# Forum Home Renovation Cladding  Weatherboard Cladding over a orange brick veneer home

## strongandbold

hi all 
i am considering cladding my brick veneer home with weather board. I will also look to replace the steel windows with timber ones to suit the " look".  
Has anyone done this before or have any advice or suggestions? 
is it worth it ect? 
cheers
dave

----------


## joynz

Why not clad it with polystyrene cladding panels (render it afterwards) and get the thermal benefits?

----------


## jul1313

I am also curious about this, except on a double brick house.  
Wondering what the best way would be to attach to the brick wall: 
- Frame out the external wall and clad
- Chase the brick wall and dynabolt studs recessed in slightly to the brick wall
- Pre drill and anchor plug each weatherboard 
Any ideas or past experiences ???

----------


## SilentButDeadly

Pull the brick skin off. Install new timber frame to essentially double stud the wall. Insulate and cover with weatherboard.

----------


## joynz

> I am also curious about this, except on a double brick house.  
> Wondering what the best way would be to attach to the brick wall: 
> - Frame out the external wall and clad
> - Chase the brick wall and dynabolt studs recessed in slightly to the brick wall
> - Pre drill and anchor plug each weatherboard 
> Any ideas or past experiences ???

  There is a 'go to whoa' thread from a guy in Melbourne who did this on his house ( part of a much bigger building project). 
Poster is called Sundancewfs and the thread is called ICF Extension Project.   
It's a huge thread, and I think the section on cladding the brick is halfway through.

----------


## jul1313

cheers I will have a look

----------


## r3nov8or

Can't really understand the propensity to add relatively high maintenance cladding to a low/no maintenance of brick.  
If you really need to transform the brick look, consider rendering it to strike a balance between aesthetics and ease of maintenance

----------


## joynz

> Can't really understand the propensity to add relatively high maintenance cladding to a low/no maintenance of brick.  
> If you really need to transform the brick look, consider rendering it to strike a balance between aesthetics and ease of maintenance

  The answer is because of thermal efficiency.   
By converting an existing brick or brick veneer house to reverse brick veneer with an insulating cladding, it should be better at 'smoothing out' temperature fluctuations because the thermal mass is on the inside and insulated from outside temperatures. (Depending on how optimally the windows are located of course). 
Rendering does not increase efficiency at all.

----------


## r3nov8or

> The answer is because of thermal efficiency.   
> By converting an existing brick or brick veneer house to reverse brick veneer with an insulating cladding, it should be better at 'smoothing out' temperature fluctuations because the thermal mass is on the inside and insulated from outside temperatures. (Depending on how optimally the windows are located of course). 
> Rendering does not increase efficiency at all.
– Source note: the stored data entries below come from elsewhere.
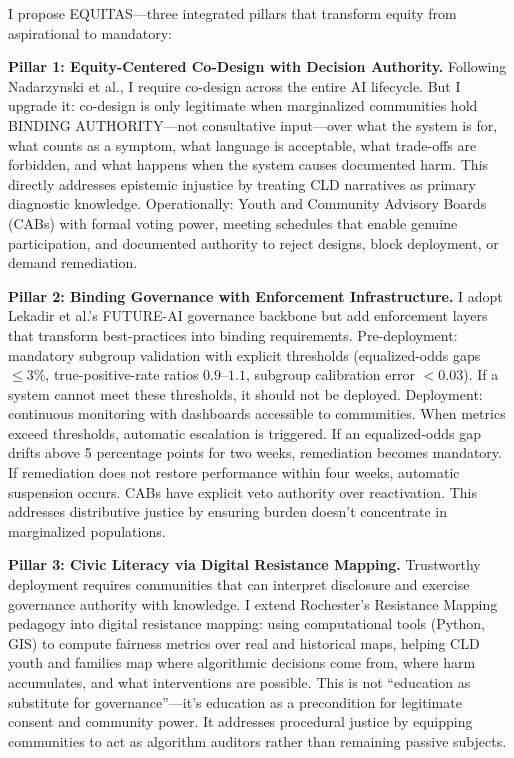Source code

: \documentclass[12pt,a4paper]{article}
\begin{document}
I propose EQUITAS—three integrated pillars that transform equity from aspirational to mandatory:

\textbf{Pillar 1: Equity-Centered Co-Design with Decision Authority.} Following Nadarzynski et al., I require co-design across the entire AI lifecycle.\cite{nadarzynski2024} But I upgrade it: co-design is only legitimate when marginalized communities hold BINDING AUTHORITY—not consultative input—over what the system is for, what counts as a symptom, what language is acceptable, what trade-offs are forbidden, and what happens when the system causes documented harm. This directly addresses epistemic injustice by treating CLD narratives as primary diagnostic knowledge. Operationally: Youth and Community Advisory Boards (CABs) with formal voting power, meeting schedules that enable genuine participation, and documented authority to reject designs, block deployment, or demand remediation.

\textbf{Pillar 2: Binding Governance with Enforcement Infrastructure.} I adopt Lekadir et al.'s FUTURE-AI governance backbone but add enforcement layers that transform best-practices into binding requirements.\cite{lekadir2025} Pre-deployment: mandatory subgroup validation with explicit thresholds (equalized-odds gaps $\leq 3\%$, true-positive-rate ratios $0.9$--$1.1$, subgroup calibration error $< 0.03$).\cite{chen2023} If a system cannot meet these thresholds, it should not be deployed. Deployment: continuous monitoring with dashboards accessible to communities. When metrics exceed thresholds, automatic escalation is triggered. If an equalized-odds gap drifts above 5 percentage points for two weeks, remediation becomes mandatory. If remediation does not restore performance within four weeks, automatic suspension occurs. CABs have explicit veto authority over reactivation. This addresses distributive justice by ensuring burden doesn't concentrate in marginalized populations.

\textbf{Pillar 3: Civic Literacy via Digital Resistance Mapping.} Trustworthy deployment requires communities that can interpret disclosure and exercise governance authority with knowledge. I extend Rochester's Resistance Mapping pedagogy into digital resistance mapping: using computational tools (Python, GIS) to compute fairness metrics over real and historical maps, helping CLD youth and families map where algorithmic decisions come from, where harm accumulates, and what interventions are possible. This is not ``education as substitute for governance''—it's education as a precondition for legitimate consent and community power. It addresses procedural justice by equipping communities to act as algorithm auditors rather than remaining passive subjects.
\end{document}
  the OP is talking weatherboards, just for looks, it seems.  
I was referring to the maintenance of weatherboards.  
Re energy efficiency, viable options are too much work, too expensive, for too little gain unless you do every aspect of the home, eg double glazing etc etc etc etc etc etc $$$$$$$$$$$

----------


## Marc

Mm ... knock down and rebuild?

----------


## joynz

> the OP is talking weatherboards, just for looks, it seems.  
> I was referring to the maintenance of weatherboards.  
> Re energy efficiency, viable options are too much work, too expensive, for too little gain unless you do every aspect of the home, eg double glazing etc etc etc etc etc etc $$$$$$$$$$$

  I think once the OP gets some quotes, they will begin to appreciate the value of either rendering, diy bagging or just leaving it as it is!

----------


## jul1313

> I think once the OP gets some quotes, they will begin to appreciate the value of either rendering, diy bagging or just leaving it as it is!

  Staring to think the same way. Rough prices to do my place, me doing the weatherboards and a Pro to do the rendering :  
- Rough price for Scyon Linea Weatherboards (boards only no framing / nails/ paint/ Trims/ Labor etc) = $14500 
- Not sure what the going rate for Rendering is in Perth at the moment but assume $50 per sqm = $12750  
Bit of a difference considering one would be done for me.

----------


## TheHammer

We've got a double brick in SA. Major reconstruction. New 2nd story. Moving a couple of exterior walls. Every window & door on the first floor will be replaced. Large attached garage. My plan is to screw 35mm perma pine battens 600o.c.  In between I'll use 30mm foil faced foam board. Everything will line up with the new framing on the 2nd floor. We will frame the 2nd story 35mm beyond the existing brick walls to line up with the 35mm battens. We are considering Sycon Linea for siding. 
Double brick houses with internal brick walls are by far the worst houses I have ever lived in personally. It was built in 1968 and had no roof insulation. My in laws lived in the house for 43 years. Hottest & coldest house ever. No AC until we put in a reverse cycle in one room. The interior brick walls never get above ground temp. Cold year round. The roof and exterior walls are either too hot or too cold. I thru R4.1 in the roof in the first 6 months and it made it livable. 
I'm a 1st & 2nd fix carpenter so I do have a clue as to how to make this work.

----------